[Plain-text document sources]
########################################
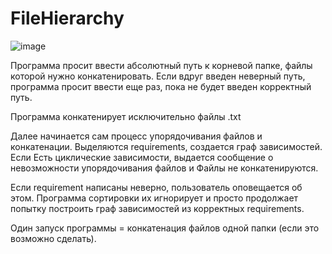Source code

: # FileHierarchy

![image](https://user-images.githubusercontent.com/90156908/210108698-c329ab8a-5365-4956-acde-f799a219143f.png)


Программа просит ввести абсолютный путь к корневой папке, файлы которой нужно конкатенировать. 
Если вдруг введен неверный путь, программа просит ввести еще раз, пока не будет введен корректный путь.

Программа конкатенирует исключительно файлы .txt

Далее начинается сам процесс упорядочивания файлов и конкатенации.
Выделяются requirements, создается граф зависимостей. Если Есть циклические зависимости, выдается сообщение о невозможности упорядочивания файлов и 
Файлы не конкатенируются.

Если requirement написаны неверно, пользователь оповещается об этом. 
Программа сортировки их игнорирует и просто продолжает попытку построить граф зависимостей из корректных requirements. 

Один запуск программы = конкатенация файлов одной папки (если это возможно сделать).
########################################
Exercise directions: Above are the entries. Copy exactly the part that opens with the line containing "Далее начинается сам" and closes with the line containing "Файлы не конкатенируются.", and no more.

Exercise answer:
Далее начинается сам процесс упорядочивания файлов и конкатенации.
Выделяются requirements, создается граф зависимостей. Если Есть циклические зависимости, выдается сообщение о невозможности упорядочивания файлов и 
Файлы не конкатенируются.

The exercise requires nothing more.